No dia seguinte, lá fomos á labuta bacoral. Lá chegados tive atando umas latas ás pernas do burricalho assim a fazer de conta q´era um colete á prova de navalhadas... E eu... Fui prá saida do bicho, q´essa é certa com´ó destino q´ele vai ter comigo... E eu vou tar muito concentradinho e rijinho p´ra parar o javardão com um tiro balístico mesmo no meio da testa, q´é p´ra nã precisar de lhe tar rachando a cabeça p´ra assar no forno de lenha q´eu próprio possuo em meu nome, em nome indivídual, o nome do mestre. E lá nos prantámos outra vez. Bem dito e pensado, melhor feito... Mariano começou zurrando muito aflito e, de repente, ouviu-se um barulho que parecia um acidente d´automoveis!!! Vi logo, o bácoro mandou uma pazada ás latas do burro... E o bacorão arrancou fugindo p´rá passagem d´entrada, ond´eu nã tava... Mas inteligentemente e cinegéticamente durante o dia tinha pensado nisso e tinha tapado aquela passagem duma maneira que nem com um tractor "John Dias" a conseguiam abrir... O bicho deu-lhe uma cabeçada e nada, nã furou... Deu-lhe outra e,... nada! Foi quando arrancou p´ra mim, p´rá saída de sempre, prá saída da salvação... E eu lá, d´olho afinado (tinha tado com "Bodi" a semana passada num afinanço rápido e simples) na fita do meu ferro,... á espera de s´encher de gadelhas cerdísticas... Quando a fita e a testa bacoral s´encontraram, carreguei o gatilho com tanta força q´até o dobrei! Desviei-me e ele passou por mim adormecido e embalado num sono do qual nunca mais havia d´acordar neste mundo em crise... E assim foi, quatro noites pra enganar um animal feroz, terrível, sem vergonha e com castanholas de seda cujas próprias castanholas servem de cabide pró casaco de vison da minha Murtigoa... Este animal nunca pensou de tar diante do velhote mais implacável, perspicaz, cinegético, audaz, venenoso, certeiro e sementaleiro q´há notícia por estas bandas... Bem, fui ver Mariano, t´ava bem e quando o desamarrei da porteira foi-se por o bácoro morto e arrimou-lhe um valente par de coices no cachaço de vingança, com o meu consentimento... Carregámos o bicho e casa, fatachar, estaçalhar e amanhar a carne q´amanhã temos trabalho, temos q´ir cuidar da horta javardeira!

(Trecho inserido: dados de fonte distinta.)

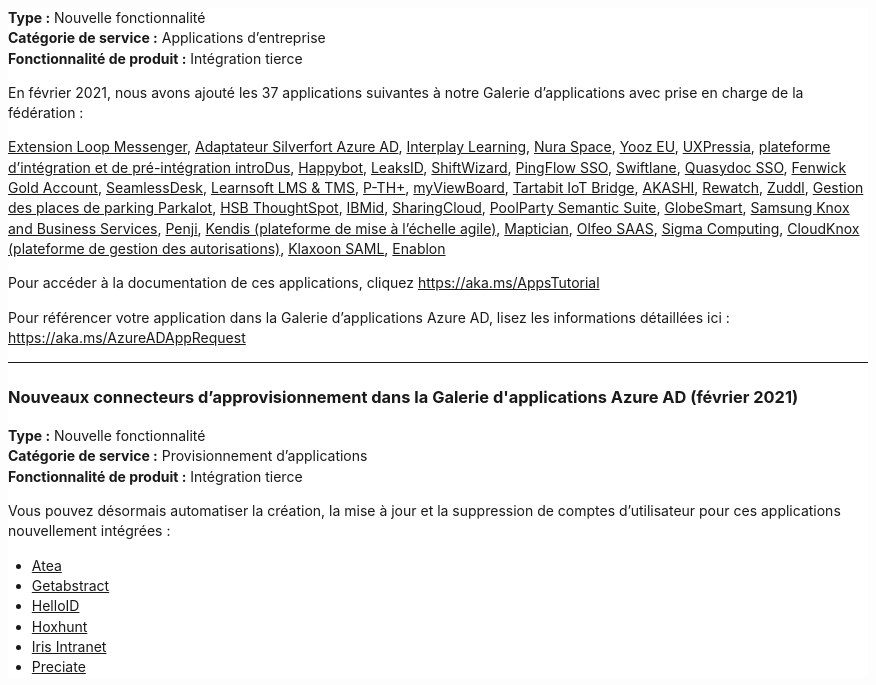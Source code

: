 **Type :** Nouvelle fonctionnalité  
**Catégorie de service :** Applications d’entreprise  
**Fonctionnalité de produit :** Intégration tierce
 
En février 2021, nous avons ajouté les 37 applications suivantes à notre Galerie d’applications avec prise en charge de la fédération :

[Extension Loop Messenger](https://loopworks.com/loop-flow-messenger/), [Adaptateur Silverfort Azure AD](http://www.silverfort.com/), [Interplay Learning](https://skilledtrades.interplaylearning.com/#login), [Nura Space](https://dashboard.nuraspace.com/login), [Yooz EU](https://eu1.getyooz.com/?kc_idp_hint=microsoft), [UXPressia](https://uxpressia.com/users/sign-in), [plateforme d’intégration et de pré-intégration introDus](http://app.introdus.dk/login), [Happybot](https://login.microsoftonline.com/organizations/oauth2/v2.0/authorize?client_id=34353e1e-dfe5-4d2f-bb09-2a5e376270c8&response_type=code&redirect_uri=https://api.happyteams.io/microsoft/integrate&response_mode=query&scope=offline_access%20User.Read%20User.Read.All), [LeaksID](https://app.leaksid.com/), [ShiftWizard](http://www.shiftwizard.com/), [PingFlow SSO](https://app.pingview.io/), [Swiftlane](https://admin.swiftlane.com/login), [Quasydoc SSO](https://www.quasydoc.eu/login), [Fenwick Gold Account](https://businesscentral.dynamics.com/), [SeamlessDesk](https://www.seamlessdesk.com/login), [Learnsoft LMS & TMS](http://www.learnsoft.com/), [P-TH+](https://p-th.jp/), [myViewBoard](https://api.myviewboard.com/auth/microsoft/), [Tartabit IoT Bridge](https://bridge-us.tartabit.com/), [AKASHI](../saas-apps/akashi-tutorial.md), [Rewatch](../saas-apps/rewatch-tutorial.md), [Zuddl](../saas-apps/zuddl-tutorial.md), [Gestion des places de parking Parkalot](../saas-apps/parkalot-car-park-management-tutorial.md), [HSB ThoughtSpot](../saas-apps/hsb-thoughtspot-tutorial.md), [IBMid](../saas-apps/ibmid-tutorial.md), [SharingCloud](../saas-apps/sharingcloud-tutorial.md), [PoolParty Semantic Suite](../saas-apps/poolparty-semantic-suite-tutorial.md), [GlobeSmart](../saas-apps/globesmart-tutorial.md), [Samsung Knox and Business Services](../saas-apps/samsung-knox-and-business-services-tutorial.md), [Penji](../saas-apps/penji-tutorial.md), [Kendis (plateforme de mise à l’échelle agile)](../saas-apps/kendis-scaling-agile-platform-tutorial.md), [Maptician](../saas-apps/maptician-tutorial.md), [Olfeo SAAS](../saas-apps/olfeo-saas-tutorial.md), [Sigma Computing](../saas-apps/sigma-computing-tutorial.md), [CloudKnox (plateforme de gestion des autorisations)](../saas-apps/cloudknox-permissions-management-platform-tutorial.md), [Klaxoon SAML](../saas-apps/klaxoon-saml-tutorial.md), [Enablon](../saas-apps/enablon-tutorial.md)

Pour accéder à la documentation de ces applications, cliquez https://aka.ms/AppsTutorial

Pour référencer votre application dans la Galerie d’applications Azure AD, lisez les informations détaillées ici : https://aka.ms/AzureADAppRequest

--- 

### <a name="new-provisioning-connectors-in-the-azure-ad-application-gallery---february-2021"></a>Nouveaux connecteurs d’approvisionnement dans la Galerie d'applications Azure AD (février 2021)

**Type :** Nouvelle fonctionnalité  
**Catégorie de service :** Provisionnement d’applications  
**Fonctionnalité de produit :** Intégration tierce
 

Vous pouvez désormais automatiser la création, la mise à jour et la suppression de comptes d’utilisateur pour ces applications nouvellement intégrées :

- [Atea](../saas-apps/atea-provisioning-tutorial.md)
- [Getabstract](../saas-apps/getabstract-provisioning-tutorial.md)
- [HelloID](../saas-apps/helloid-provisioning-tutorial.md)
- [Hoxhunt](../saas-apps/hoxhunt-provisioning-tutorial.md)
- [Iris Intranet](../saas-apps/iris-intranet-provisioning-tutorial.md)
- [Preciate](../saas-apps/preciate-provisioning-tutorial.md)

Texto da autoria de Sua Santidade Velho Mestre Murtigão, em honra da qual foi erigido o Santuário Bacoral de Santo Alêxo, local de peregrinação e de encontro dos marteleiros muito devotos a Santo Huberto e na arte da erração

Aguarela "Javali Navalheiro", da autoria de Francisco Charneca (https://www.facebook.com/francisco.charneca)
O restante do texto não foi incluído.